Disk defragmenter in Linux
Ed Hill
ed at eh3.com
Fri Dec 30 17:56:11 UTC 2005
On Fri, 2005-12-30 at 10:10 -0600, Mike McCarty wrote:
> Again, the point was that some claim that ext3 does not and will
> not fragment files which are not dynamic. I claimed that fragmentation
> can occur simply due to install of software, which some claimed
> will not and does not occur with ext3. I think that I have demonstrated
> my point. In fact, I was quite shocked that it was as bad as that,
> frankly.
Hi Mike,
OK, fragmentation can and sometimes does occur. You've explained why
and how.
So the next logical question is: what difference, if any, does it make?

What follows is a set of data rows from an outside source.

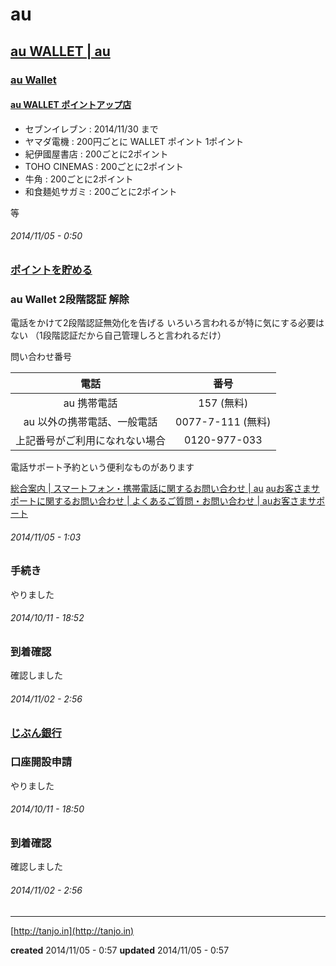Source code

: # au

## <a href="http://www.au.kddi.com/au-id/au-wallet/">au WALLET | au</a>

### [au Wallet](http://www.au.kddi.com/au-id/au-wallet/)

#### <a href="http://point.auone.jp/pointup/">au WALLET ポイントアップ店</a>

- セブンイレブン : 2014/11/30 まで
- ヤマダ電機    : 200円ごとに WALLET ポイント 1ポイント
- 紀伊國屋書店   : 200ごとに2ポイント
- TOHO CINEMAS : 200ごとに2ポイント
- 牛角         : 200ごとに2ポイント
- 和食麺処サガミ : 200ごとに2ポイント

等

###### *2014/11/05 - 0:50*

### <a href="http://point.auone.jp/howtocharge/?aspref=pp212">ポイントを貯める</a>

### au Wallet 2段階認証 解除

電話をかけて2段階認証無効化を告げる
いろいろ言われるが特に気にする必要はない
（1段階認証だから自己管理しろと言われるだけ）

問い合わせ番号

|電話|番号|
|:-:|:-:|
|au 携帯電話|157 (無料)|
|au 以外の携帯電話、一般電話|0077-7-111 (無料)|
|上記番号がご利用になれない場合|0120-977-033|

電話サポート予約という便利なものがあります

<a href="http://www.au.kddi.com/support/inquiry/mobile/general/#info-tel">総合案内 | スマートフォン・携帯電話に関するお問い合わせ | au</a>
<a href="http://cs.kddi.com/support/otoiawase/cs/#tellBox">auお客さまサポートに関するお問い合わせ | よくあるご質問・お問い合わせ | auお客さまサポート</a>

###### *2014/11/05 - 1:03*


### 手続き

やりました

###### *2014/10/11 - 18:52*

### 到着確認

確認しました

###### *2014/11/02 - 2:56*

### [じぶん銀行](http://www.jibunbank.co.jp/account/)

### 口座開設申請

やりました

###### *2014/10/11 - 18:50*

### 到着確認

確認しました

###### *2014/11/02 - 2:56*

---

[http://tanjo.in](http://tanjo.in)

**created** 2014/11/05 - 0:57
**updated** 2014/11/05 - 0:57
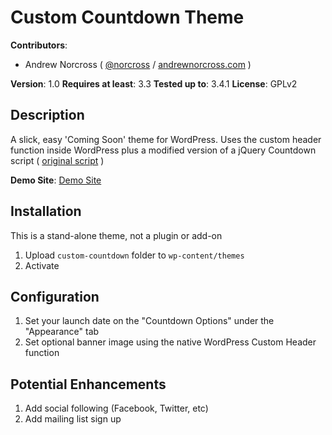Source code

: # Custom Countdown Theme

**Contributors**:

* Andrew Norcross ( [@norcross](http://twitter.com/norcross ) / [andrewnorcross.com](http://andrewnorcross.com/) )

**Version**: 1.0
**Requires at least**: 3.3
**Tested up to**: 3.4.1
**License**: GPLv2

## Description

A slick, easy 'Coming Soon' theme for WordPress. Uses the custom header function inside WordPress plus a modified version of a jQuery Countdown script ( [original script](https://github.com/martinaglv/jQuery-Countdown) )


**Demo Site**:
[Demo Site](http://sandbox.norcross.co/countdown/)


## Installation

This is a stand-alone theme, not a plugin or add-on

1. Upload `custom-countdown` folder to `wp-content/themes`
2. Activate


## Configuration

1. Set your launch date on the "Countdown Options" under the "Appearance" tab
2. Set optional banner image using the native WordPress Custom Header function

## Potential Enhancements

1. Add social following (Facebook, Twitter, etc)
2. Add mailing list sign up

Can you or anyone else come up with a way to measure the effect or some
aspect of it? Perhaps a benchmark that shows how application startup
times suffer?
I'm not a filesystems guru, but even so its not at all clear to me that
fragmentation must necessarily cause a big or repeated performance hit.
Given Linux's VM, it seems plausible that an initial file load might
suffer (maybe a lot or maybe a tiny bit?) and that subsequent file
accesses will be from pages already cached in RAM.
We should all keep open minds and, if possible, generate some actual
benchmark data!
Ed
--
Edward H. Hill III, PhD
office: MIT Dept. of EAPS; Rm 54-1424; 77 Massachusetts Ave.